Plain-text document sources
--------------------------------

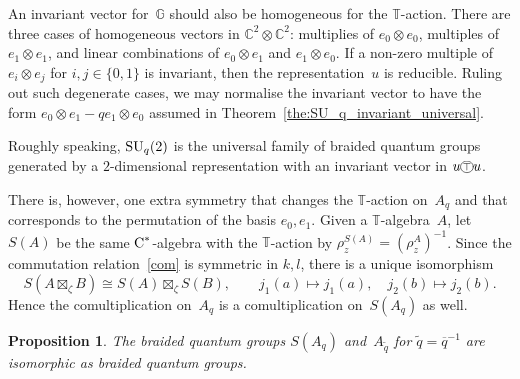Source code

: \documentclass[a4paper]{amsart}
\numberwithin{equation}{section}
\newtheorem{Prop}[Thm]{Proposition}
\theoremstyle{definition}
\theoremstyle{remark}
\begin{document}
An invariant vector for~\({\mathbb{G}}\) should also be homogeneous for the
\(\mathbb{T}\){\nobreakdash}-action.  There are three cases of homogeneous
vectors in \({{\mathbb C}}^2\otimes{{\mathbb C}}^2\): multiplies of \(e_0\otimes
e_0\), multiples of \(e_1\otimes e_1\), and linear combinations of
\(e_0\otimes e_1\) and \(e_1\otimes e_0\).  If a non-zero multiple
of~\(e_i\otimes e_j\) for \(i,j\in\{0,1\}\) is invariant, then the
representation~$u$ is reducible.  Ruling out such degenerate cases, we
may normalise the invariant vector to have the form \(e_0\otimes e_1
-qe_1\otimes e_0\) assumed in
Theorem~\ref{the:SU_q_invariant_universal}.

Roughly speaking, ${\textup{SU}}_q(2)$ is the universal family of braided
quantum groups generated by a $2${\nobreakdash}-dimensional representation with
an invariant vector in \(u{\mathbin{\xymatrix{*+<.7ex>[o][F-]{\scriptstyle\top}}}} u\).

There is, however, one extra symmetry that changes the
\(\mathbb{T}\){\nobreakdash}-action on~\(A_q\) and that corresponds to the
permutation of the basis \(e_0,e_1\).  Given a
\(\mathbb{T}\){\nobreakdash}-algebra~\(A\), let \(S(A)\) be the same
\({\textup{C}^*}\){\nobreakdash}-algebra with the \(\mathbb{T}\){\nobreakdash}-action by
\(\rho^{S(A)}_z = (\rho^A_z)^{-1}\).  Since the commutation
relation~\eqref{com} is symmetric in \(k,l\), there is a unique
isomorphism
\[
S(A\boxtimes_\zeta B) \cong S(A) \boxtimes_\zeta S(B),\qquad
j_1(a)\mapsto j_1(a),\quad j_2(b)\mapsto j_2(b).
\]
Hence the comultiplication on~\(A_q\) is a comultiplication
on~\(S(A_q)\) as well.

\begin{Prop}
  \label{pro:Aq_symmetry}
  The braided quantum groups \(S(A_q)\) and~\(A_{\tilde{q}}\) for
  \(\tilde{q} = {\overline{q}}^{-1}\) are isomorphic as braided quantum
  groups.
\end{Prop}
\end{document}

--------------------------------

Goal of the exercise –
In the records above, how many lines contain the word "tilde"? Give the number alone.

Output –
2